The thing is, first solution is horrible idea (it's very very slow). Second is slow too because splice returns removed part from array in a new array (well, it just allocate 500K floats and throw them out of window).
In my app, I'm doing some things with really big matrices, and unfortunately, elements removal via splice is slow for me. Is there some faster way how to achieve it?
I would expect that Array#slice would be at least as fast as either of those options and probably faster. It does mean temporarily allocating duplicated memory, but 1M numbers is only about 64MB of memory (assuming the JavaScript engine has been able to use a true array under the covers), so temporarily having the original 64MB plus the 32MB for the ones you want to keep before releasing the original 64MB seems fairly cheap:
array = array.slice(500000);
This also has the advantage that it won't force the JavaScript engine into using an object rather than an array under the covers. (Other things you're doing may cause that, but...)
You've said you're doing this with floats, you might look at using Float64Array rather than untyped arrays. That limits the operations you can perform, but ensures that you don't end up with unoptimized arrays. When you delete entries from arrays, you can end up with unoptimized arrays with markedly slower access times than optimized arrays, as they end up being objects with named properties rather than offset accesses. (A good JavaScript engine will keep them optimized if it can; using typed arrays would help prevent you from blowing its optimizations.)

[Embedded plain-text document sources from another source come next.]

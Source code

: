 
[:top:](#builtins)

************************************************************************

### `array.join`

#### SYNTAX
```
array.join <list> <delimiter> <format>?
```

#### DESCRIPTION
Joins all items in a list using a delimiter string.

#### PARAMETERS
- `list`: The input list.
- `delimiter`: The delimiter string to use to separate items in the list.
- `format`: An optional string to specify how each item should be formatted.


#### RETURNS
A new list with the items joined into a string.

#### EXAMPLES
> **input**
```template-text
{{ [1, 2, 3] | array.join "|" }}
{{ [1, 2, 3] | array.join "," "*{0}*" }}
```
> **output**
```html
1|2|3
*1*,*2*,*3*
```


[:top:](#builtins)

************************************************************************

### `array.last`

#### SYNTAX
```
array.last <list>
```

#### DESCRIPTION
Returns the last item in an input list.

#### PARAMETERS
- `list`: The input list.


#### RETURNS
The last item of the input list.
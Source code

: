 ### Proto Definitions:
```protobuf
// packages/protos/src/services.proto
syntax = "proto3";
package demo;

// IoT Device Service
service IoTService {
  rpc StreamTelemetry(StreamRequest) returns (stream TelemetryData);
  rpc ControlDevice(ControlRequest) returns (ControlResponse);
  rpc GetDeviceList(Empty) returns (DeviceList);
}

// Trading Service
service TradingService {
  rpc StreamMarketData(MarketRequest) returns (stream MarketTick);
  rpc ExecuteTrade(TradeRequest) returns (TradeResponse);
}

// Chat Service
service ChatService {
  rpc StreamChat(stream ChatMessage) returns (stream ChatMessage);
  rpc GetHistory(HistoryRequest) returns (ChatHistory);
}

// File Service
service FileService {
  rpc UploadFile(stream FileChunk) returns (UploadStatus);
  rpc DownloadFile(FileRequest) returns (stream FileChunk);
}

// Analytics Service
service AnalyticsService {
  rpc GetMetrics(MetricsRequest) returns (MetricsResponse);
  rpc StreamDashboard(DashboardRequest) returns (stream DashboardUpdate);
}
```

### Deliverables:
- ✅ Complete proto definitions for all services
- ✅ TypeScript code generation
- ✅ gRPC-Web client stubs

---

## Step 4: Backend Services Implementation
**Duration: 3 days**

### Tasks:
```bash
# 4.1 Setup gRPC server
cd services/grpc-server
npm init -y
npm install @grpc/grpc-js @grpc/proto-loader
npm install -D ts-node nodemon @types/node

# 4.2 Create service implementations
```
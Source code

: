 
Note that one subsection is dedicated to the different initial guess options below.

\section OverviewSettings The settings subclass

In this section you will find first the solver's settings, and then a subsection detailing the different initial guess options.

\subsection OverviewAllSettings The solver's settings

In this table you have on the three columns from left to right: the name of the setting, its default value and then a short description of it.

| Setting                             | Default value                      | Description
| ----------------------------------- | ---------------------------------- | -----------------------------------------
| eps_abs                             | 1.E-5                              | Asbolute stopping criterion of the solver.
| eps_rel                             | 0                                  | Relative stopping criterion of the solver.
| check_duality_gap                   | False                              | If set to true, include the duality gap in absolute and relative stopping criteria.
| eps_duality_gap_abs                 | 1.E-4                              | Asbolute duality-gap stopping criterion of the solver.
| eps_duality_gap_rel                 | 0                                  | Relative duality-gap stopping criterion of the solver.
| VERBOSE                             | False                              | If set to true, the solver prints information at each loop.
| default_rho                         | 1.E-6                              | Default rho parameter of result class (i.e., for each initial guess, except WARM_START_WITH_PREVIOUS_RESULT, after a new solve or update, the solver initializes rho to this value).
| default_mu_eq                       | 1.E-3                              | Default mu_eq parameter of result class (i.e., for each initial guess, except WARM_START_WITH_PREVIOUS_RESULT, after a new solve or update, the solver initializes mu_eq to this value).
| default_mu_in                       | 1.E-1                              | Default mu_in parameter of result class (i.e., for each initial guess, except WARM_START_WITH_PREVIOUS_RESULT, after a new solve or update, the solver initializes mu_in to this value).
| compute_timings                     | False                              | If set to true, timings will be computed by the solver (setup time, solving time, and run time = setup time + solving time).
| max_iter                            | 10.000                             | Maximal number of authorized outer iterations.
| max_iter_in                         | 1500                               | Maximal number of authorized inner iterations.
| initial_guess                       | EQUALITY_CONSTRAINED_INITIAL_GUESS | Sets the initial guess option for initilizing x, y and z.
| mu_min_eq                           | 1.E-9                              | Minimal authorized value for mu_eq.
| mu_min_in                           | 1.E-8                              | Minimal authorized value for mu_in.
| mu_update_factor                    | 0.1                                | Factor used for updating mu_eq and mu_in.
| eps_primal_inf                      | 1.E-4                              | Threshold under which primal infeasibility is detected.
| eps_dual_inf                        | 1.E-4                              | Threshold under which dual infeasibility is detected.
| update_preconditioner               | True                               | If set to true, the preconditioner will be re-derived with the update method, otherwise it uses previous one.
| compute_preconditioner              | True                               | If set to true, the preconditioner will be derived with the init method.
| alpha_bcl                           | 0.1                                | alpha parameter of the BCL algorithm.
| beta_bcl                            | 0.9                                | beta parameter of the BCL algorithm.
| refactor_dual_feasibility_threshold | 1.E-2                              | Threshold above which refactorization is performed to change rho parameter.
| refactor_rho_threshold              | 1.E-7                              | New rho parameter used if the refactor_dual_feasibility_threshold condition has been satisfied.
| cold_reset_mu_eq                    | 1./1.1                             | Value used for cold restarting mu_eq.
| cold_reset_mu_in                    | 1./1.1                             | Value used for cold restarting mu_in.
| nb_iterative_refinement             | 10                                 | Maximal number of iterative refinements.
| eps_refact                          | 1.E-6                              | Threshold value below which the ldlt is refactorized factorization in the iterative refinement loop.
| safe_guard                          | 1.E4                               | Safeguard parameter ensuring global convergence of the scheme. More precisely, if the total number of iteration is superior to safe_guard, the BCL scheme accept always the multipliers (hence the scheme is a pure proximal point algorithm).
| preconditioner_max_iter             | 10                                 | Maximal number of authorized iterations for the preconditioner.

This (dashed off and quite certainly flawed) NodeJS test suggests that splice is anywhere from 60% to 95% slower than slice, and that V8 does a great job keeping the array optimized as the result for the typed array is virtually identical to the result for the untyped array in the slice case:
"use strict";
let sliceStats = createStats();
let sliceTypedStats = createStats();
let spliceStats = createStats();
for (let c = 0; c < 100; ++c) {
if (test(buildUntyped, sliceStats, testSlice).length != 500000) throw new Error("1");
if (test(buildTyped, sliceTypedStats, testSlice).length != 500000) throw new Error("2");
if (test(buildUntyped, spliceStats, testSplice).length != 500000) throw new Error("3");
console.log(c);
}
console.log("slice ", avg(sliceStats.sum, sliceStats.count));
console.log("sliceTyped", avg(sliceTypedStats.sum, sliceTypedStats.count));
console.log("splice ", avg(spliceStats.sum, spliceStats.count));
function avg(sum, count) {
return (sum / count).toFixed(3);
}
function createStats() {
return {
count: 0,
sum: 0
};
}
function buildUntyped() {
let a = [];
for (let n = 0; n < 1000000; ++n) {
a[n] = Math.random();
}
return a;
}
function buildTyped() {
let a = new Float64Array(1000000);
for (let n = 0; n < 1000000; ++n) {
a[n] = Math.random();
}
return a;
}
function test(build, stats, f) {
let a;
let ignore = 0;
let start = Date.now();
for (let i = 0; i < 10; ++i) {
let s = Date.now();
a = build();
ignore += Date.now() - s;
a = f(a);
}
stats.sum += Date.now() - start - ignore;
++stats.count;
return a;
}
function testSlice(a) {
return a.slice(500000);
}
function testSplice(a) {
a.splice(0, 500000);
return a;
}
Immutable.js solves this problem by structural sharing. It does not copy the entries as splice would do but returns a reference on the included
parts of the array. You would need to move your array to the Immutable.js data structure and then call the immutable operation splice.